The whole date internationalization thing should be deprecated. Everybody smart enough to use a computer is smart enough to understand ISO 8601 (which is by all means better than any other human-readable way to record a date). I also hate the fact some countries use comma instead of the decimal point (which causes problems often). Keeping these differences alive doesn't seem to serve any good purpose. These things should really be made a part of the metric system.
You're either greatly overestimating the literacy of many computer users or you're choosing to apply some kind of "intelligence filter" to your code if you're serious about this.
People like reading nice dates and nice words. They're easy to parse for human brains. Sure, "1e6" is nice and short but typing out "a million" is much easier to understand. Giving someone a notification that they have an appointment "next Thursday (2020-02-27)" is a lot clearer than just stating the date. It saves people from having to look up the current date and doing mental math to find out how much time is in between those dates.
Nit everyone is a programmer and not everyone likes short and concise data notation. Date localisation exists for a reason and it's not because people like to make developers' lives impossible.
Use ISO8601 because of its technical superiority if you want, but don't think it's the final answer to the date/time problem.
> Sure, "1e6" is nice and short but typing out "a million" is much easier to understand
IMHO 1 000 000 is the easiest (sure the 1e6 from is better for bigger numbers). As for "a million" I don't understand anything bigger described this way (billions, trillions etc) - tell me 1 trillion and 2 billions and I have absolutely no idea how much is that. It wouldn't be a problem for me to memorize unless there were not the long and the short system as I rarely have a clue which one is being used.
> "next Thursday (2020-02-27)" is a lot clearer than just stating the date
Sure, but something like 02.27,2020 is no way better than 2020-02-27, it's just a matter of habit particularly easy to change.

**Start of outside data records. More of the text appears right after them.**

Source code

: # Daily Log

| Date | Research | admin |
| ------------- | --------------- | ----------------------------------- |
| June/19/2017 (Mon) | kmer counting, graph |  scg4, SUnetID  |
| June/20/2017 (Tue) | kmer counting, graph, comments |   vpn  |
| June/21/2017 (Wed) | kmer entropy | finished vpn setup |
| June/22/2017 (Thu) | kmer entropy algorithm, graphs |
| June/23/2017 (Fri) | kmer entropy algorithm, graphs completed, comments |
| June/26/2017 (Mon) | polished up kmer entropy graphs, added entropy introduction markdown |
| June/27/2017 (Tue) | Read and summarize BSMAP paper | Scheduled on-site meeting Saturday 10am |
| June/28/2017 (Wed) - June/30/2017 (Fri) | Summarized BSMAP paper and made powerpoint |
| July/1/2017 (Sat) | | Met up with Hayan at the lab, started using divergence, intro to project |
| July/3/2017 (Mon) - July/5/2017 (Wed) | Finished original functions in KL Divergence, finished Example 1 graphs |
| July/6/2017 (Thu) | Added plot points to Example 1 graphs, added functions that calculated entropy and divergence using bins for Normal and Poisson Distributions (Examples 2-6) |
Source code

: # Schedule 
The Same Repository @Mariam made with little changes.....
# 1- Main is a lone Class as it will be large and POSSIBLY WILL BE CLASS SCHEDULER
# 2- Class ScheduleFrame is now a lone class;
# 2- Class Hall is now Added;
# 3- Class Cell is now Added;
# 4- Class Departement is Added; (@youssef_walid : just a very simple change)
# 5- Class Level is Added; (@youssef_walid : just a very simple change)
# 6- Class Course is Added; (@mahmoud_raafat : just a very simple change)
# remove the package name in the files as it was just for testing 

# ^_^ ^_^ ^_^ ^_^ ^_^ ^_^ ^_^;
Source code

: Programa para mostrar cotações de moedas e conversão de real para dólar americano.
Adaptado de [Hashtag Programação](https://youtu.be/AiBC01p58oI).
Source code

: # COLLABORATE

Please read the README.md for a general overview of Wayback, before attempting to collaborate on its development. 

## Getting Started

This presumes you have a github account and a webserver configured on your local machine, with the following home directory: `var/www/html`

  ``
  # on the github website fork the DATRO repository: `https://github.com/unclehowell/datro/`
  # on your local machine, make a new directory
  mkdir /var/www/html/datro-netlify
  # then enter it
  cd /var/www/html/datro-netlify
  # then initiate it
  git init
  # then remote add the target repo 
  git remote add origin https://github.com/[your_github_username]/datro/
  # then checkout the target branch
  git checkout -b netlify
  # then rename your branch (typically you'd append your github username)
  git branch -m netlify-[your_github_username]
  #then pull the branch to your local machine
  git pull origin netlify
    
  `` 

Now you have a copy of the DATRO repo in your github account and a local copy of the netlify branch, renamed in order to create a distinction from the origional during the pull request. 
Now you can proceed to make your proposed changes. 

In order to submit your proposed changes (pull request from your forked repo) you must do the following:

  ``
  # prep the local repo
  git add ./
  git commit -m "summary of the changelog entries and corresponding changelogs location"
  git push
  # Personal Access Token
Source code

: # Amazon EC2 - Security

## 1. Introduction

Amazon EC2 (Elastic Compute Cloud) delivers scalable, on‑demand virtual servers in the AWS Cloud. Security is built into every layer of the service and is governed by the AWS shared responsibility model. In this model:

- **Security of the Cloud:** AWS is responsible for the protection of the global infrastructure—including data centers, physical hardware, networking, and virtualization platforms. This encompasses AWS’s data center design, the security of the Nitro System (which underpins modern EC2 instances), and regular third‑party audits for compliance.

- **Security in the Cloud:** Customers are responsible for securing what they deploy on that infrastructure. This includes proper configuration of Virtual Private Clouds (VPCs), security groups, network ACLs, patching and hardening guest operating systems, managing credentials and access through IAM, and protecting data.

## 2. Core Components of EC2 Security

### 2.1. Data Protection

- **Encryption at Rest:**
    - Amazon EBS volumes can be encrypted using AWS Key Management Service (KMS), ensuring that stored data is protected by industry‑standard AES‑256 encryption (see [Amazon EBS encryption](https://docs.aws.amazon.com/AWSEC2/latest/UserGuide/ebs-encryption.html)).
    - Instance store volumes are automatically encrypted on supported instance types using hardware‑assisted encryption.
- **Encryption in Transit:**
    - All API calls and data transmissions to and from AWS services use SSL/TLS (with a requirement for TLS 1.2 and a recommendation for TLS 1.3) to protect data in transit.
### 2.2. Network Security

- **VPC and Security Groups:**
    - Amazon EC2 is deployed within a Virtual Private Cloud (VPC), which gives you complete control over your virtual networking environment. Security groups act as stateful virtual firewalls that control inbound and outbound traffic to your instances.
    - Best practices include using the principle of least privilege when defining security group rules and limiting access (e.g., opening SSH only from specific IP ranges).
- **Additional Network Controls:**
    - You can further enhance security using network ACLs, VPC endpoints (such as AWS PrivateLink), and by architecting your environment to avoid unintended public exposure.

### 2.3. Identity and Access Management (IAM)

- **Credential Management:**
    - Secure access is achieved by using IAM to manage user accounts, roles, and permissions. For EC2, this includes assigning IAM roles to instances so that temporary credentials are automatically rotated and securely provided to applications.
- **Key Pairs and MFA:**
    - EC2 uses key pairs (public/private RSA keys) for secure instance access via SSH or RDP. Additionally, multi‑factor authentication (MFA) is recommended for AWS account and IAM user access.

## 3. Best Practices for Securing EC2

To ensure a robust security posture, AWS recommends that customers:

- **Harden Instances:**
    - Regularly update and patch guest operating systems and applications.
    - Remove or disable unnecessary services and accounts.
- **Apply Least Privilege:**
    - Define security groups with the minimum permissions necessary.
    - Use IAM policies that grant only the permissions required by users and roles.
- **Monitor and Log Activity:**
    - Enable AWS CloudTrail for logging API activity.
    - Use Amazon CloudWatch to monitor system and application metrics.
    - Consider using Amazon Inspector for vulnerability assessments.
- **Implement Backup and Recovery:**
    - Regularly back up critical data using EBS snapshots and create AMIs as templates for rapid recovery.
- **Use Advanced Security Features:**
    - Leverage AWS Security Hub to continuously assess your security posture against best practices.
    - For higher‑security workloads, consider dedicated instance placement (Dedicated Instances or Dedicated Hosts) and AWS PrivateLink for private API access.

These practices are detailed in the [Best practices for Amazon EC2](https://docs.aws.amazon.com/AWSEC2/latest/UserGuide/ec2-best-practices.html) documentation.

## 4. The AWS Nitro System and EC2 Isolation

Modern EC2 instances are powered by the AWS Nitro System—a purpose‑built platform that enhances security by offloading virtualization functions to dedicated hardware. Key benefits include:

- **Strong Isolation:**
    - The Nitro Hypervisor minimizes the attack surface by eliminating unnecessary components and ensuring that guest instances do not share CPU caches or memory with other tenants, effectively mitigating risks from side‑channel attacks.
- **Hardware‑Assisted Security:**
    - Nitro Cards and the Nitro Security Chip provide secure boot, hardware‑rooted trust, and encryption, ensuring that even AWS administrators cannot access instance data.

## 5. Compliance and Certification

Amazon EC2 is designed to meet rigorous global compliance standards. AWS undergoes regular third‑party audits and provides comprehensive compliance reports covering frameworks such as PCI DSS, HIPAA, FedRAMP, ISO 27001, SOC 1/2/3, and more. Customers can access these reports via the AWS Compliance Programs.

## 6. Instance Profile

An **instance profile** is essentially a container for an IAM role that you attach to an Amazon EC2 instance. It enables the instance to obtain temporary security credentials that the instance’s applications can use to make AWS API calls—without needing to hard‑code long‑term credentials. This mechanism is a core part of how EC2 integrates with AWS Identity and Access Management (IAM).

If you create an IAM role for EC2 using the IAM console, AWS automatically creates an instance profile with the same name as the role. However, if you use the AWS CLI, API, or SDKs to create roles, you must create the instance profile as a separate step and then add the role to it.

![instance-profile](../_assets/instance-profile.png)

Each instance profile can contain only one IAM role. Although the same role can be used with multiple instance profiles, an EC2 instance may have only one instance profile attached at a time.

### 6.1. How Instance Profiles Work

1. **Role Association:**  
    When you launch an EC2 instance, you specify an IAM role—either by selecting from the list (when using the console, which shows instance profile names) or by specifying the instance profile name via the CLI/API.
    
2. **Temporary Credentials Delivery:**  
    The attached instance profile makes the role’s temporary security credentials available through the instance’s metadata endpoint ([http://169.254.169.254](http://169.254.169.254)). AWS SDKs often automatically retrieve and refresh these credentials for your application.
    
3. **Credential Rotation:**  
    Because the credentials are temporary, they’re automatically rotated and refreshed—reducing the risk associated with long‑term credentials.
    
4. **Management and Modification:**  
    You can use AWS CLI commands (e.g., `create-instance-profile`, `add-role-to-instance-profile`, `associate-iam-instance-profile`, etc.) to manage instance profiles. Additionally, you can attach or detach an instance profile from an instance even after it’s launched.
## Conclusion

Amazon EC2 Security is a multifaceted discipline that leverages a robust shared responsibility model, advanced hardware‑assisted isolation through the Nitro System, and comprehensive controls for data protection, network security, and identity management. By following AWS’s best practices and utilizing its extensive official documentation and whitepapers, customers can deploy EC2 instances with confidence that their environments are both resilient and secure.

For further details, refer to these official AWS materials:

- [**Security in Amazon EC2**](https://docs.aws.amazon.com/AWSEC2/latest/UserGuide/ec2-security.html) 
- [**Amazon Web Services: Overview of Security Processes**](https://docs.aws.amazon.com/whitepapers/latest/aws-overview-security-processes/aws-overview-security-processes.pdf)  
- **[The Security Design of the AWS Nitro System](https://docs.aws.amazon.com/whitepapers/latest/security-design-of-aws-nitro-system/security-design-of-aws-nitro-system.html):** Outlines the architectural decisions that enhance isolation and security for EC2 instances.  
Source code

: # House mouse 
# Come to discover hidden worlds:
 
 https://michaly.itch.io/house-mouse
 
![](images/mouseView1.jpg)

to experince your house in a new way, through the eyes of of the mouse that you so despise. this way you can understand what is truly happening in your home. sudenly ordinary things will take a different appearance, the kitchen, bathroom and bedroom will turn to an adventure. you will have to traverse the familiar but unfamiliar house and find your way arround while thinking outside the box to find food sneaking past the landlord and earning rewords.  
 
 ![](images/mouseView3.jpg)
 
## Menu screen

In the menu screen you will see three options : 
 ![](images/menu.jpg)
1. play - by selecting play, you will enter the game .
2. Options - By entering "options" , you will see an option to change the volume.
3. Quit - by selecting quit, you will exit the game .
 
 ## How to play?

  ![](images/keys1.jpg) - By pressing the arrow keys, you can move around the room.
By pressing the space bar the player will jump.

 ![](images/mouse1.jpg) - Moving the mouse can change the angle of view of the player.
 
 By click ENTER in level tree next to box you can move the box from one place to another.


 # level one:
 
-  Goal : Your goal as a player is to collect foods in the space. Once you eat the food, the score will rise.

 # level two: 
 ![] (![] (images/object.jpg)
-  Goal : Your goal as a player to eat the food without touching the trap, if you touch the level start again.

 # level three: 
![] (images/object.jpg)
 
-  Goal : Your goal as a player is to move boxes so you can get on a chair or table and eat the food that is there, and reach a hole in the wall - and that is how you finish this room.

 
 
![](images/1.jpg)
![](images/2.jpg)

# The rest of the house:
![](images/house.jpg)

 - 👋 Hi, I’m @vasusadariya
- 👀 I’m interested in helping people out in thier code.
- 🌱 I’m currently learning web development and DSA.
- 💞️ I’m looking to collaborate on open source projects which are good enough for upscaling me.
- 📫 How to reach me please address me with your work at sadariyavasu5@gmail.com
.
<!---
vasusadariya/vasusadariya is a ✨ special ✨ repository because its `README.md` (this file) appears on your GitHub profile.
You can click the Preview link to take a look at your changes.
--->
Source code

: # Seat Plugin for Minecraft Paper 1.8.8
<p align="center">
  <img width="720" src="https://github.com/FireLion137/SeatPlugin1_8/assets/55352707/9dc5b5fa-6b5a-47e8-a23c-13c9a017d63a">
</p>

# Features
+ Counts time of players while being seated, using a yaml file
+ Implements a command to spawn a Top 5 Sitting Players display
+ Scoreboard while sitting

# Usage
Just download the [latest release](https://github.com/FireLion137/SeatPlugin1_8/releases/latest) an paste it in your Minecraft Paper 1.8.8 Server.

> How is 2020-02-27 not nice?
It's an uncommon way to denote date. If you're used to the usual date notations (day before month) you can easily get confused with dates like 2020-03-04. Sure, the first number is the year, but what do the other two numbers mean? Maybe the order is clear if you're used to the American way of denoting dates (month before day) but only a small minority of people worldwide use that.
Habits are not easy to change and changing them gets harder as you get older. Microsoft changing the icon of the start menu got me many questions from people anywhere between 20 and 80 back when I did tech support. These people were smart enough to use a computer yet a tiny change confused them. When Windows changed their start menu to something new, people didn't want to change the way they did things and tools like Classic Start was born. If clicking an icon on a computer is too hard a habit to change, how do you think telling the world to change their date notation will go down?
And why should we all go do stuff differently because someone has come up with a way that makes lexicographical sorting of dates possible?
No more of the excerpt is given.